Saved data entries »

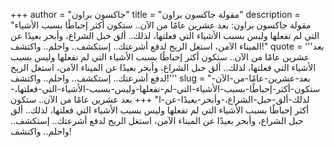 +++
author = "جاكسون براون"
title = "مقولة جاكسون براون"
description = "مقولة جاكسون براون: بعد عشرين عامًا من الآن.. ستكون أكثر إحباطًا بسبب الأشياء التي لم تفعلها وليس بسبب الأشياء التي فعلتها، لذلك.. ألق حبل الشراع، وأبحر بعيدًا عن الميناء الآمن، استغل الريح لدفع أشرعتك.. إستكشف.. واحلم.. واكتشف!"
quote = '''بعد عشرين عامًا من الآن.. ستكون أكثر إحباطًا بسبب الأشياء التي لم تفعلها وليس بسبب الأشياء التي فعلتها، لذلك.. ألق حبل الشراع، وأبحر بعيدًا عن الميناء الآمن، استغل الريح لدفع أشرعتك.. إستكشف.. واحلم.. واكتشف!'''
slug = "بعد-عشرين-عامًا-من-الآن-ستكون-أكثر-إحباطًا-بسبب-الأشياء-التي-لم-تفعلها-وليس-بسبب-الأشياء-التي-فعلتها،-لذلك-ألق-حبل-الشراع،-وأبحر-بعيدًا-عن-ا"
+++
بعد عشرين عامًا من الآن.. ستكون أكثر إحباطًا بسبب الأشياء التي لم تفعلها وليس بسبب الأشياء التي فعلتها، لذلك.. ألق حبل الشراع، وأبحر بعيدًا عن الميناء الآمن، استغل الريح لدفع أشرعتك.. إستكشف.. واحلم.. واكتشف!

What to work on » Lines with "مقولة" in the records above: copy every one of them.

Response below »
title = "مقولة جاكسون براون"
description = "مقولة جاكسون براون: بعد عشرين عامًا من الآن.. ستكون أكثر إحباطًا بسبب الأشياء التي لم تفعلها وليس بسبب الأشياء التي فعلتها، لذلك.. ألق حبل الشراع، وأبحر بعيدًا عن الميناء الآمن، استغل الريح لدفع أشرعتك.. إستكشف.. واحلم.. واكتشف!"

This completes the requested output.